The case of Goggin v. Division of Labor Law Enforcement of California, 336 U.S. 118, 69 S. Ct. 469, 93 L. Ed. 543, involved the question of whether a lien for taxes, perfected by possession prior to the filing of the petition in bankruptcy, was subordinate to wage claims. It appeared that the 'possession' required by Section 67, sub. c of the Bankruptcy Act, 11 U.S.C.A. § 107, sub. c, was subsequently relinquished to the trustee in bankruptcy for sale. The Court held that the lien was valid and was not relinquished by subsequent surrender.
That case strongly supports the Government's contention herein, especially in that no arrangement was made with the trustee herein to relinquish possession. The property seized herein was never physically removed. The question is whether such failure to physically remove the property should defeat the Government's rights.
It is evident such removal would be unnecessary, costly, and serve no useful purpose and increase the cost of satisfying the lien.
While the Government's lien may have been defective for want of filing in the proper County, the cited case of United States v. Sands, 2 Cir., 1949, 174 F.2d 384, holds that subsequent possession cures defective filing. The sole function of the filing of the lien is the giving of notice. Surely the Government's taking possession is the best possible notice.
The Trustee cites the case of In re Florence Commercial Co., 9 Cir., 19 F.2d 468, as a case close in point than the Sands case, supra, arguing that in the latter case, the property was physically removed from the debtor's premises. While the Florence Commercial Co. case, supra, might have been more pertinent on its facts, it is not on its law, for the Trustee in that case sought a determination of the validity and amount of a tax lien in the bankruptcy court and the tax lienor argued that this could only be determined in a plenary suit. But in this case neither the motion nor cross-motion upon which the order appealed from is based, seek such a determination.
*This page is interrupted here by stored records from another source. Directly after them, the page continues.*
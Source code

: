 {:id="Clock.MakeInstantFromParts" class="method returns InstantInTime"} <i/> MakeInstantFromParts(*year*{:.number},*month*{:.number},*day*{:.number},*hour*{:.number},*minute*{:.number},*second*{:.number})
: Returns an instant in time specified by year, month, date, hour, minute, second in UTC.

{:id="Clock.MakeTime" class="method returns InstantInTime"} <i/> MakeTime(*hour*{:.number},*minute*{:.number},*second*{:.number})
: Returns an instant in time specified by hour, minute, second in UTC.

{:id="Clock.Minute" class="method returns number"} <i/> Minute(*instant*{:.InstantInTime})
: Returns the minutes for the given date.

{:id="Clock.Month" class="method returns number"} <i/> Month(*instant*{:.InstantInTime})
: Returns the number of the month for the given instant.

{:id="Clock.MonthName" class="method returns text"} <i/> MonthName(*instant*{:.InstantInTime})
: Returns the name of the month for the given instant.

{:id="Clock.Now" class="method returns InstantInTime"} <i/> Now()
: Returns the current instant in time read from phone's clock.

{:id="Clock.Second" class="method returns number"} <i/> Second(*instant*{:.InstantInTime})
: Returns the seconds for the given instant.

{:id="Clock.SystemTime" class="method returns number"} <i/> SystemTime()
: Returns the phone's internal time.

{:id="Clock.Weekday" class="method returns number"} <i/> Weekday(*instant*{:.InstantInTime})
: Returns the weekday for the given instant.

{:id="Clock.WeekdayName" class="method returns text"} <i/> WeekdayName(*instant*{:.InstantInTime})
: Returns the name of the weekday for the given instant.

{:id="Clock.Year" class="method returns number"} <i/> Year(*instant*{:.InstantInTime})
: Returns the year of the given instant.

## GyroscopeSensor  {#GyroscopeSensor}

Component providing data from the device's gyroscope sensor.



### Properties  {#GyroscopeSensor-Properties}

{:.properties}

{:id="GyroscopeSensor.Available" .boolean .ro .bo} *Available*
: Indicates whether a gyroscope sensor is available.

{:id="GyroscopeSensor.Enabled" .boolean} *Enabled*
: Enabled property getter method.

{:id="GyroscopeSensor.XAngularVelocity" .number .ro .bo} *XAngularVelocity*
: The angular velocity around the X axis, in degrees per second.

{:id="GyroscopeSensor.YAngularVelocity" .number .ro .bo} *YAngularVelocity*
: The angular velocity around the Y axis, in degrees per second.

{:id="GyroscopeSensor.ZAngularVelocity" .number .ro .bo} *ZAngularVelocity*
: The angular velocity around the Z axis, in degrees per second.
See also Davis v. City of New York, 2 Cir., 119 F.2d 559, and City of New York v. Hall, 2 Cir., 139 F.2d 935. While the latter case held against the tax lienor, a comparison of it with this case establishes the validity of the Government's position as to possession.
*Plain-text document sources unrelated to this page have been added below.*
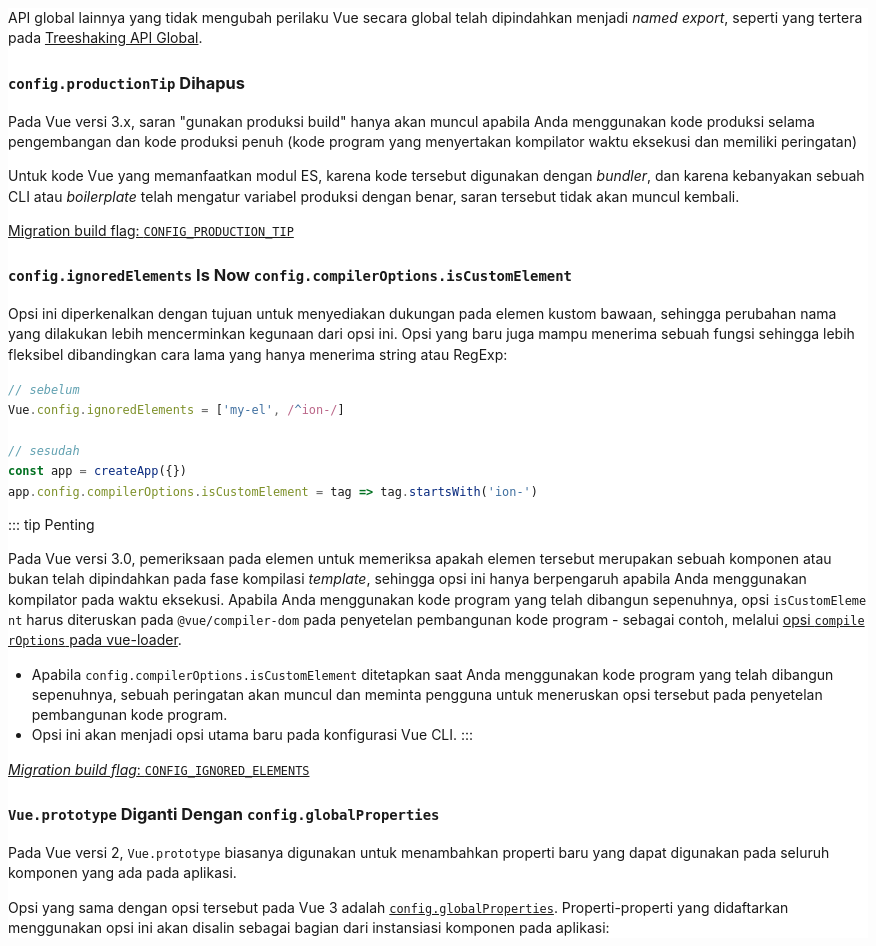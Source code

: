 API global lainnya yang tidak mengubah perilaku Vue secara global telah dipindahkan menjadi _named export_, seperti yang tertera pada [Treeshaking API Global](./global-api-treeshaking.html).

### `config.productionTip` Dihapus

Pada Vue versi 3.x, saran "gunakan produksi build" hanya akan muncul apabila Anda menggunakan kode produksi selama pengembangan dan kode produksi penuh (kode program yang menyertakan kompilator waktu eksekusi dan memiliki peringatan)

Untuk kode Vue yang memanfaatkan modul ES, karena kode tersebut digunakan dengan _bundler_, dan karena kebanyakan sebuah CLI atau _boilerplate_ telah mengatur variabel produksi dengan benar, saran tersebut tidak akan muncul kembali.

[Migration build flag: `CONFIG_PRODUCTION_TIP`](migration-build.html#compat-configuration)

### `config.ignoredElements` Is Now `config.compilerOptions.isCustomElement`

Opsi ini diperkenalkan dengan tujuan untuk menyediakan dukungan pada elemen kustom bawaan, sehingga perubahan nama yang dilakukan lebih mencerminkan kegunaan dari opsi ini. Opsi yang baru juga mampu menerima sebuah fungsi sehingga lebih fleksibel dibandingkan cara lama yang hanya menerima string atau RegExp:

```js
// sebelum
Vue.config.ignoredElements = ['my-el', /^ion-/]

// sesudah
const app = createApp({})
app.config.compilerOptions.isCustomElement = tag => tag.startsWith('ion-')
```

::: tip Penting

Pada Vue versi 3.0, pemeriksaan pada elemen untuk memeriksa apakah elemen tersebut merupakan sebuah komponen atau bukan telah dipindahkan pada fase kompilasi _template_, sehingga opsi ini hanya berpengaruh apabila Anda menggunakan kompilator pada waktu eksekusi. Apabila Anda menggunakan kode program yang telah dibangun sepenuhnya, opsi `isCustomElement` harus diteruskan pada `@vue/compiler-dom` pada penyetelan pembangunan kode program - sebagai contoh, melalui [opsi `compilerOptions` pada vue-loader](https://vue-loader.vuejs.org/options.html#compileroptions).

- Apabila `config.compilerOptions.isCustomElement` ditetapkan saat Anda menggunakan kode program yang telah dibangun sepenuhnya, sebuah peringatan akan muncul dan meminta pengguna untuk meneruskan opsi tersebut pada penyetelan pembangunan kode program.
- Opsi ini akan menjadi opsi utama baru pada konfigurasi Vue CLI.
  :::

[_Migration build flag_: `CONFIG_IGNORED_ELEMENTS`](migration-build.html#compat-configuration)

### `Vue.prototype` Diganti Dengan `config.globalProperties`

Pada Vue versi 2, `Vue.prototype` biasanya digunakan untuk menambahkan properti baru yang dapat digunakan pada seluruh komponen yang ada pada aplikasi.

Opsi yang sama dengan opsi tersebut pada Vue 3 adalah [`config.globalProperties`](/api/application-config.html#globalproperties). Properti-properti yang didaftarkan menggunakan opsi ini akan disalin sebagai bagian dari instansiasi komponen pada aplikasi:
The Government being in possession of the property, the case of Cline v. Kaplan, 323 U.S. 97, 65 S. Ct. 155, 89 L. Ed. 97, is authority for the principle that the bankruptcy court does not possess the power to oust it therefrom. See also In re Rathman, 8 Cir., 183 F. 913.
The bankruptcy court could not obtain jurisdiction over this property other than by an express or implied waiver on the part of the tax lienor -- government. By each succeeding step taken in this case, the Government has consistently opposed interference with its lawful possession and lien. While the order sought to be reviewed is on a motion made before the Referee, it was more the result of seeking a determination of rights than for positive relief. See Louisville Trust Co. v. Comingor, 184 U.S. 18, 22 S. Ct. 293, 46 L. Ed. 413. While the bankruptcy court's function is to examine such an adverse claim and determine if it has substance, it can not retain further jurisdiction in the absence of consent. Cline v. Kaplan, supra, Louisville Trust Co. v. Comingor, supra. The cases cited by the Trustee indicating such waiver are not relevant.
In the case of McDonald v. Plymouth Trust Co., 286 U.S. 263, 52 S. Ct. 505, 76 L. Ed. 1093, there was a stipulated consent in open court, to summary jurisdiction. In the case of In re Engineers Oil Properties Corporation, D.C., 72 F.Supp. 989, the adverse claimant was in reality a disinterested stakeholder, also seeking affirmative relief. See Commercial Security Co. v. Holcombe, 5 Cir., 262 F. 657, for an indication of waiver, quite different from the situation in the instant case.
The order of the Referee is reversed. Settle order on notice.